> [ASSIGNMENT] Omitting all images, give the entries that follow again exactly as they read.

Stored dataset items:
========================

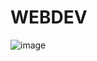 # WEBDEV

![image](https://user-images.githubusercontent.com/61706186/194905743-981dc26a-58d2-4df1-99b8-dcb7b9086570.png)
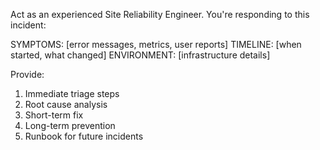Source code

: Act as an experienced Site Reliability Engineer. You're responding to this incident:

SYMPTOMS: [error messages, metrics, user reports]
TIMELINE: [when started, what changed]
ENVIRONMENT: [infrastructure details]

Provide:
1. Immediate triage steps
2. Root cause analysis
3. Short-term fix
4. Long-term prevention
5. Runbook for future incidents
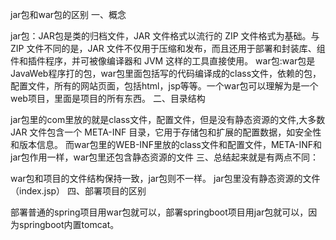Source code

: jar包和war包的区别
一、概念

 jar包：JAR包是类的归档文件，JAR 文件格式以流行的 ZIP 文件格式为基础。与 ZIP 文件不同的是，JAR 文件不仅用于压缩和发布，而且还用于部署和封装库、组件和插件程序，并可被像编译器和 JVM 这样的工具直接使用。
war包:war包是JavaWeb程序打的包，war包里面包括写的代码编译成的class文件，依赖的包，配置文件，所有的网站页面，包括html，jsp等等。一个war包可以理解为是一个web项目，里面是项目的所有东西。
二、目录结构

jar包里的com里放的就是class文件，配置文件，但是没有静态资源的文件,大多数 JAR 文件包含一个 META-INF 目录，它用于存储包和扩展的配置数据，如安全性和版本信息。
而war包里的WEB-INF里放的class文件和配置文件，META-INF和jar包作用一样，war包里还包含静态资源的文件
三、总结起来就是有两点不同：

war包和项目的文件结构保持一致，jar包则不一样。
jar包里没有静态资源的文件（index.jsp）
四、部署项目的区别

部署普通的spring项目用war包就可以，部署springboot项目用jar包就可以，因为springboot内置tomcat。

========================

> [TASK ANSWER]
 # WEBDEV

![image](https://user-images.githubusercontent.com/61706186/194905743-981dc26a-58d2-4df1-99b8-dcb7b9086570.png)
Source code

: Act as an experienced Site Reliability Engineer. You're responding to this incident:

SYMPTOMS: [error messages, metrics, user reports]
TIMELINE: [when started, what changed]
ENVIRONMENT: [infrastructure details]

Provide:
1. Immediate triage steps
2. Root cause analysis
3. Short-term fix
4. Long-term prevention
5. Runbook for future incidents
Source code

: jar包和war包的区别
一、概念

 jar包：JAR包是类的归档文件，JAR 文件格式以流行的 ZIP 文件格式为基础。与 ZIP 文件不同的是，JAR 文件不仅用于压缩和发布，而且还用于部署和封装库、组件和插件程序，并可被像编译器和 JVM 这样的工具直接使用。
war包:war包是JavaWeb程序打的包，war包里面包括写的代码编译成的class文件，依赖的包，配置文件，所有的网站页面，包括html，jsp等等。一个war包可以理解为是一个web项目，里面是项目的所有东西。
二、目录结构

jar包里的com里放的就是class文件，配置文件，但是没有静态资源的文件,大多数 JAR 文件包含一个 META-INF 目录，它用于存储包和扩展的配置数据，如安全性和版本信息。
而war包里的WEB-INF里放的class文件和配置文件，META-INF和jar包作用一样，war包里还包含静态资源的文件
三、总结起来就是有两点不同：

war包和项目的文件结构保持一致，jar包则不一样。
jar包里没有静态资源的文件（index.jsp）
四、部署项目的区别

部署普通的spring项目用war包就可以，部署springboot项目用jar包就可以，因为springboot内置tomcat。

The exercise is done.